--- Information given ---
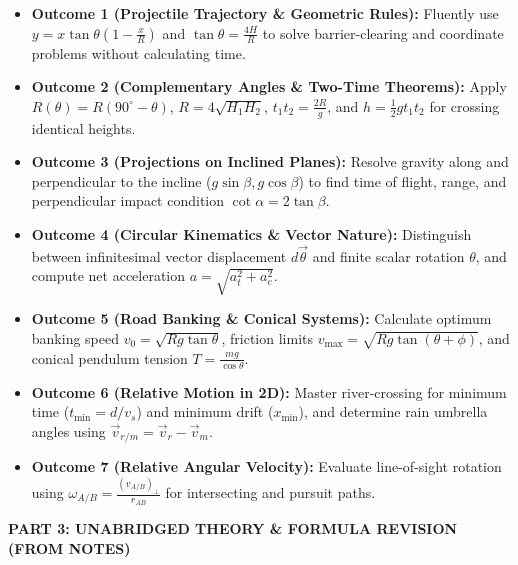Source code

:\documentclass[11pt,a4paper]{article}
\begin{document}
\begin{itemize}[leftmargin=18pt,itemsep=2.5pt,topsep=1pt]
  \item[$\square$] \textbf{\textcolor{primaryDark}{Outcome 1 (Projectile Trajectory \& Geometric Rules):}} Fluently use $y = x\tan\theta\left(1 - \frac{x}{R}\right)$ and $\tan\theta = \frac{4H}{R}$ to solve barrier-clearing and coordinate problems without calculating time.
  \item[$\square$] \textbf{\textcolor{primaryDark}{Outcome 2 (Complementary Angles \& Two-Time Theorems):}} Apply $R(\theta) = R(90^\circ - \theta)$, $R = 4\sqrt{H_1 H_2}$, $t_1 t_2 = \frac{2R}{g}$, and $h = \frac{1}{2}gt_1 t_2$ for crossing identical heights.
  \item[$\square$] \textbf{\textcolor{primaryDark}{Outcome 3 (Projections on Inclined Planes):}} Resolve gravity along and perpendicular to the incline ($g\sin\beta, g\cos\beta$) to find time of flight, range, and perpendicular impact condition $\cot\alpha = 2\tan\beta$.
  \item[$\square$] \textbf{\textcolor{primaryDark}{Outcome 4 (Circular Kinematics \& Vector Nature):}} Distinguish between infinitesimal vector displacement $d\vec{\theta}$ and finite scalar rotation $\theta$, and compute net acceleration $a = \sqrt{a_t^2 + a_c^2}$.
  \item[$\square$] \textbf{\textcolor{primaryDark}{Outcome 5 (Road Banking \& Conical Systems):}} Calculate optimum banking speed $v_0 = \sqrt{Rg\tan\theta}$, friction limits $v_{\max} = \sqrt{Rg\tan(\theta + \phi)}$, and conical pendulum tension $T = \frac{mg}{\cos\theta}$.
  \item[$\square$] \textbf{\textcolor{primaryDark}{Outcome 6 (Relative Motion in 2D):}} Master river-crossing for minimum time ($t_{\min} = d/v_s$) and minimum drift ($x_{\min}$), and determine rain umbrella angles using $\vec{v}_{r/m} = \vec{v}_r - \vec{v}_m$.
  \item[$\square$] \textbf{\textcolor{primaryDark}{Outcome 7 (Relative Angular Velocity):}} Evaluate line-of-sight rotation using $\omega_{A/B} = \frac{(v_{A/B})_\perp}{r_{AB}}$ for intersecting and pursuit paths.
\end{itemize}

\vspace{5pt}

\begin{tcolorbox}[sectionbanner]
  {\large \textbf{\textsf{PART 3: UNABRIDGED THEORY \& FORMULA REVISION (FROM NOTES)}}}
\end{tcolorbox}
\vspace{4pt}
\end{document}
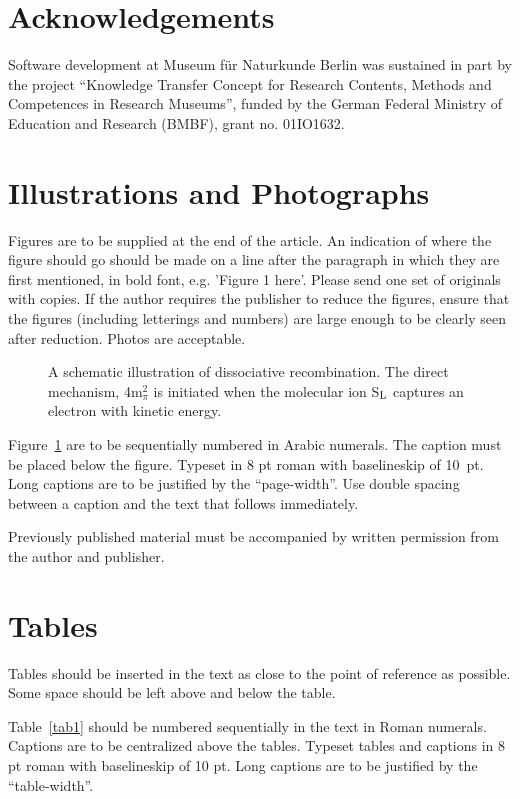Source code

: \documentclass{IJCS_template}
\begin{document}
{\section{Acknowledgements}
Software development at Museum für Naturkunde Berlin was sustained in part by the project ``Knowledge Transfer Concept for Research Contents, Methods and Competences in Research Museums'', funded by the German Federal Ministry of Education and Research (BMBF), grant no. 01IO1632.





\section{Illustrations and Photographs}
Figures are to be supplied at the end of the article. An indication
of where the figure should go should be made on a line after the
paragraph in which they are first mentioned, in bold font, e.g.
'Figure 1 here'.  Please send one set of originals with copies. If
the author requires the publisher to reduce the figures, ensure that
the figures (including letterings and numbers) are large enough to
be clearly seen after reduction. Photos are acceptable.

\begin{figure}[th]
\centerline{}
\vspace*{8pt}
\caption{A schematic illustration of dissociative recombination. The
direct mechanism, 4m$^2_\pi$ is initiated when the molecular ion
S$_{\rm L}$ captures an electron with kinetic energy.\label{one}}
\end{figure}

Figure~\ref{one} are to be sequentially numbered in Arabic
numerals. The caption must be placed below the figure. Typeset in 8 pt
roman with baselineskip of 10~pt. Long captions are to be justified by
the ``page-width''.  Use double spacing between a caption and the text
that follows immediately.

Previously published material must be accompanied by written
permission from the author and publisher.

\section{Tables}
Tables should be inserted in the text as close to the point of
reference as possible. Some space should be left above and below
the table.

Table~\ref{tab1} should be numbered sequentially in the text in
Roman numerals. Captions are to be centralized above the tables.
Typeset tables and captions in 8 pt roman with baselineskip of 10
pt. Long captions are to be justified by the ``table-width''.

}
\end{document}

---

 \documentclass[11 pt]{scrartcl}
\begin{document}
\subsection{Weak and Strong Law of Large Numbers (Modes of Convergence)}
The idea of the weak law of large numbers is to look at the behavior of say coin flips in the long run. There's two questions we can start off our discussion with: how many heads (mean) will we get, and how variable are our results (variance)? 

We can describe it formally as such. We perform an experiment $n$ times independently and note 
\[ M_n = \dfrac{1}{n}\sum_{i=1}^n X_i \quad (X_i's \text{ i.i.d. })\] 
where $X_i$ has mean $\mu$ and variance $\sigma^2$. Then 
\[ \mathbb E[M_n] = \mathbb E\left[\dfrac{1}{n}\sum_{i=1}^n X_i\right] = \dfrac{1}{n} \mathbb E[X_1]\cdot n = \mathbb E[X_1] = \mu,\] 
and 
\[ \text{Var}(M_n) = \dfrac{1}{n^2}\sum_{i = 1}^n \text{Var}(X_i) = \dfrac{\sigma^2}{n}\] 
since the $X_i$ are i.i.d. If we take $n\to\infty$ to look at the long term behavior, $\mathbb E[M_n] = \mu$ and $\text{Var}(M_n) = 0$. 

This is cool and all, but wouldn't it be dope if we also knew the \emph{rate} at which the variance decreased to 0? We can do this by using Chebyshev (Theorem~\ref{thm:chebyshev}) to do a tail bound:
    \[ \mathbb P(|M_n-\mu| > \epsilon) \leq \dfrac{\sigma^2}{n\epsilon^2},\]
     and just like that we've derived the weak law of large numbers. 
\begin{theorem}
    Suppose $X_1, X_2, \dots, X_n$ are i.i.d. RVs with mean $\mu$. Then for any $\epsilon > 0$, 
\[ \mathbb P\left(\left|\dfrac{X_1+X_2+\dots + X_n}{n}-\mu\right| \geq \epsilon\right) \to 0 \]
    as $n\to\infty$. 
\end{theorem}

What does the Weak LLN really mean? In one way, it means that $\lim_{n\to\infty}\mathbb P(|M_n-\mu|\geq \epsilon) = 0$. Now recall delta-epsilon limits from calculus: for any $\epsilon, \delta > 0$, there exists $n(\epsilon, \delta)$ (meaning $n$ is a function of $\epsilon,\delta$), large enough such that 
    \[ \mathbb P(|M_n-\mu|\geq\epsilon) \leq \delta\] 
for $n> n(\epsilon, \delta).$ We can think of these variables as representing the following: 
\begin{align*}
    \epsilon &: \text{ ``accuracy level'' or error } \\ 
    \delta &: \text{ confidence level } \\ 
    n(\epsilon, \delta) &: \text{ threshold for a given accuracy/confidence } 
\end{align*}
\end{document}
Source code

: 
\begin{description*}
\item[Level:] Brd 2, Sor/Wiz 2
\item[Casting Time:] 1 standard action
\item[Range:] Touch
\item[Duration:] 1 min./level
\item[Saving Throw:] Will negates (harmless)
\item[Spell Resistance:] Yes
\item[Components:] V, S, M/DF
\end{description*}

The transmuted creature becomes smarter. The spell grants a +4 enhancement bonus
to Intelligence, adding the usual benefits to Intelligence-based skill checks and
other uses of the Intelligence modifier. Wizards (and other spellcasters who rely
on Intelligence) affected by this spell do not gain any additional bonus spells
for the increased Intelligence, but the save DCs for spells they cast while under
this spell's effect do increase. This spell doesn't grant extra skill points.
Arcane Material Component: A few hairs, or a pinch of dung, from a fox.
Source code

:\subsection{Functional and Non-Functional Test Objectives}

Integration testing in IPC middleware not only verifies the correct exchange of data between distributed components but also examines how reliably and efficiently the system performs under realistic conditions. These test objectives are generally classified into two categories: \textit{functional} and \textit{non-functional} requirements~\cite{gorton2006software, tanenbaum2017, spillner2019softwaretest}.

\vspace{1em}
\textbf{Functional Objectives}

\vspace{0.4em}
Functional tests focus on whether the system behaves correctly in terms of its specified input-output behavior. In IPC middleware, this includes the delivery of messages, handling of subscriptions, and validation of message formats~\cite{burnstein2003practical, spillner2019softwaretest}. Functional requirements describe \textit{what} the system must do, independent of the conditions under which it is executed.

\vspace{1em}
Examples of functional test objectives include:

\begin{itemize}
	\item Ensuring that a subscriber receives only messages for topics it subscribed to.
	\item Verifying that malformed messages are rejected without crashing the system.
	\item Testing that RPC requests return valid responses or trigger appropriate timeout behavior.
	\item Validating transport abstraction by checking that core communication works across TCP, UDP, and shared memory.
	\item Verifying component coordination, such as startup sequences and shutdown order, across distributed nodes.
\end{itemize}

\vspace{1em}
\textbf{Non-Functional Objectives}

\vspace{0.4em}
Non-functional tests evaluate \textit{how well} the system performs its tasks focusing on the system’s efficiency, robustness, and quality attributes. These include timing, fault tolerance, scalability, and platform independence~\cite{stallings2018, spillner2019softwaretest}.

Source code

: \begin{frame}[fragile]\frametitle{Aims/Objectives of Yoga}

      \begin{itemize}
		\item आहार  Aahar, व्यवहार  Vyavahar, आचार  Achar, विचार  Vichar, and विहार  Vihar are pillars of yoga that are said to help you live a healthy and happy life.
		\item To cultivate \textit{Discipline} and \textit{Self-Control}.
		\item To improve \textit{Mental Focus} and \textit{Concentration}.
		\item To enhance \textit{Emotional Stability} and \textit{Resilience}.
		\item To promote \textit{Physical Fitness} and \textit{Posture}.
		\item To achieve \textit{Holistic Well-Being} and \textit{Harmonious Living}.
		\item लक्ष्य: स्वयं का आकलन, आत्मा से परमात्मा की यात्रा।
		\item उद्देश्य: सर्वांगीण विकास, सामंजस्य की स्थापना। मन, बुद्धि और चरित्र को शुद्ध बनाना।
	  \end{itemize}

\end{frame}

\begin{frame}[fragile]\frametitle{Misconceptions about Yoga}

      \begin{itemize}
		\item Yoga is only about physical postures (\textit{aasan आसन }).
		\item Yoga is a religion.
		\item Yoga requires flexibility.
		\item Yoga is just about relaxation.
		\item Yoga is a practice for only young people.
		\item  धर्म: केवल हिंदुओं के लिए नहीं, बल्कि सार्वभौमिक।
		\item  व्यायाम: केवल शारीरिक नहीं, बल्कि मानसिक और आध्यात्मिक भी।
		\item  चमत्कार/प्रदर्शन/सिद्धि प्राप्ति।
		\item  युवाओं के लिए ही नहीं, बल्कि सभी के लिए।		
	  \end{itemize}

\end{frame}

* * *

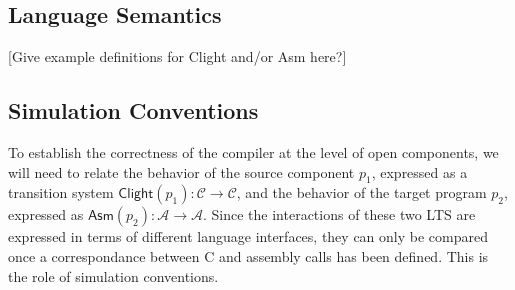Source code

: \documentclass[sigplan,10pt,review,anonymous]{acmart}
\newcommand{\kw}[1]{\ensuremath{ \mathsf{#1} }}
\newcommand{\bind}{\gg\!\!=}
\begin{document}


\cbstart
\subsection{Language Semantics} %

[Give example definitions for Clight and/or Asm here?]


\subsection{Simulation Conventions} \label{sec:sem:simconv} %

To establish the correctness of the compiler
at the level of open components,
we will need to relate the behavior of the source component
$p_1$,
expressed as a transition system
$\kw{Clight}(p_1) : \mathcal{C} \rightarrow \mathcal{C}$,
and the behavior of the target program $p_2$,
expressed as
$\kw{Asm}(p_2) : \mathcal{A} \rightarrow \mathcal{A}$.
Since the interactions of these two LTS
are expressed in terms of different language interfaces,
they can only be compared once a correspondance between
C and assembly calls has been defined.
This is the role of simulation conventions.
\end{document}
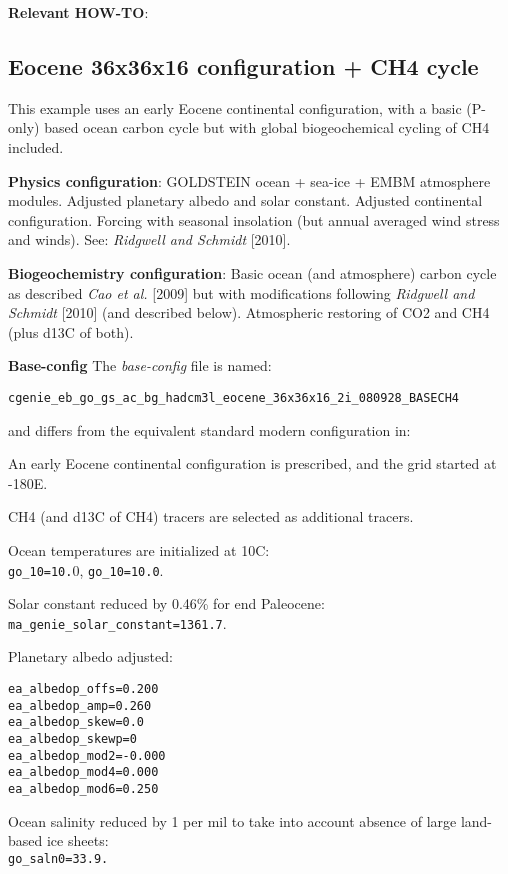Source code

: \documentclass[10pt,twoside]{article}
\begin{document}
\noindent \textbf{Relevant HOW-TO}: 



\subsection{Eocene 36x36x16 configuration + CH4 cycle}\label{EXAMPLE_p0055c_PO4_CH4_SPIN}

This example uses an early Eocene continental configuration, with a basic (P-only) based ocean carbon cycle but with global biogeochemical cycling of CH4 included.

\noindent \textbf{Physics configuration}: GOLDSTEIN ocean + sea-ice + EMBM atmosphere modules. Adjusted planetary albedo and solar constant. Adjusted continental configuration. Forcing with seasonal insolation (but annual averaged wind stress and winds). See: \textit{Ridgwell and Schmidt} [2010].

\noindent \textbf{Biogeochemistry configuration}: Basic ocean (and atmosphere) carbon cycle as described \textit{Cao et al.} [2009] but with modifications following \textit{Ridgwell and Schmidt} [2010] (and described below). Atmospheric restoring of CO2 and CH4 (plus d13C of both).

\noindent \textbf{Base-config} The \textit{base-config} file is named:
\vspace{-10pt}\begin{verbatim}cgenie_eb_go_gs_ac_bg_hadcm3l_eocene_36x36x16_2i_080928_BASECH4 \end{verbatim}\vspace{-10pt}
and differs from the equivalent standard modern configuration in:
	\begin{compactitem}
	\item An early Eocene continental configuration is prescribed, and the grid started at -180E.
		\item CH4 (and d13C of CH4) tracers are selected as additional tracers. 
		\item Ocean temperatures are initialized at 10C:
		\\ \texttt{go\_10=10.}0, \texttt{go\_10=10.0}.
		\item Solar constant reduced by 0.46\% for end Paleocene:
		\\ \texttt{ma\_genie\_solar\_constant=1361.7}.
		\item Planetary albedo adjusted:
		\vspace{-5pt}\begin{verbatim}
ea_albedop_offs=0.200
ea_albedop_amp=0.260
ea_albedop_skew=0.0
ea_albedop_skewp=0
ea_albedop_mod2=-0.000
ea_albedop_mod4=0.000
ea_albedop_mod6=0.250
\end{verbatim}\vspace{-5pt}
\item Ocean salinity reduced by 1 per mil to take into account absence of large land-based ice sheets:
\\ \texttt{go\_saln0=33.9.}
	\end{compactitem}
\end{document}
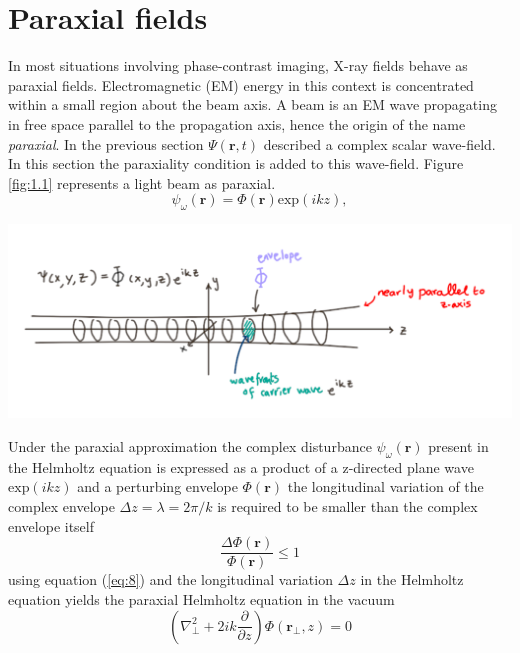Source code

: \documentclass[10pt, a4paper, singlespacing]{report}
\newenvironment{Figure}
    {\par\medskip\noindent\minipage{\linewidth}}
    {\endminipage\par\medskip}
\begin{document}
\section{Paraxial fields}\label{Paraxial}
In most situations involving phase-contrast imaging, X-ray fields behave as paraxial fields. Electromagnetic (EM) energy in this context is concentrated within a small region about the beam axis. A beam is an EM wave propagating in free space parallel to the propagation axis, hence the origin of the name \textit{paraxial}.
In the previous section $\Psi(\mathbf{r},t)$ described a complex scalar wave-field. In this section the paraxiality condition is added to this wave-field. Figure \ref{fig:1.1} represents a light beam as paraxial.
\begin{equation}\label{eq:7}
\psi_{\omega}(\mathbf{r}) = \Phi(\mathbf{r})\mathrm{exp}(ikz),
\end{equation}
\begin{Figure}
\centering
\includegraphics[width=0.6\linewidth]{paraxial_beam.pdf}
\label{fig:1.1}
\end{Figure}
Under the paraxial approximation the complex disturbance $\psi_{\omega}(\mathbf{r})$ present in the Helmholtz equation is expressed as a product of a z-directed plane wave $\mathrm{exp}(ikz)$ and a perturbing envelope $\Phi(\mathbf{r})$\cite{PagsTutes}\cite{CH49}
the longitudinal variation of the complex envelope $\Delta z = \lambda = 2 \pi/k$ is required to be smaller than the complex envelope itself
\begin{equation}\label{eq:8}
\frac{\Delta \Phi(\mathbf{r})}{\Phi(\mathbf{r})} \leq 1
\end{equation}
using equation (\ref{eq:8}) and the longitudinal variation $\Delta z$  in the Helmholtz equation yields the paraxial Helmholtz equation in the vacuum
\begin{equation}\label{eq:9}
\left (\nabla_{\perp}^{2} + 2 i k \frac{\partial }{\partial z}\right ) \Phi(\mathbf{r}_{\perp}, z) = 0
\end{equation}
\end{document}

--- Task description ---
Print an exact copy of the lines above, from the one containing "[Give example definitions" through the one containing "36x36x16 configuration +", and leave out the pictures.

--- Written reply ---
[Give example definitions for Clight and/or Asm here?]


\subsection{Simulation Conventions} \label{sec:sem:simconv} %

To establish the correctness of the compiler
at the level of open components,
we will need to relate the behavior of the source component
$p_1$,
expressed as a transition system
$\kw{Clight}(p_1) : \mathcal{C} \rightarrow \mathcal{C}$,
and the behavior of the target program $p_2$,
expressed as
$\kw{Asm}(p_2) : \mathcal{A} \rightarrow \mathcal{A}$.
Since the interactions of these two LTS
are expressed in terms of different language interfaces,
they can only be compared once a correspondance between
C and assembly calls has been defined.
This is the role of simulation conventions.
\end{document}
Source code

: \documentclass[10pt,twoside]{article}
\begin{document}
\noindent \textbf{Relevant HOW-TO}: 



\subsection{Eocene 36x36x16 configuration + CH4 cycle}\label{EXAMPLE_p0055c_PO4_CH4_SPIN}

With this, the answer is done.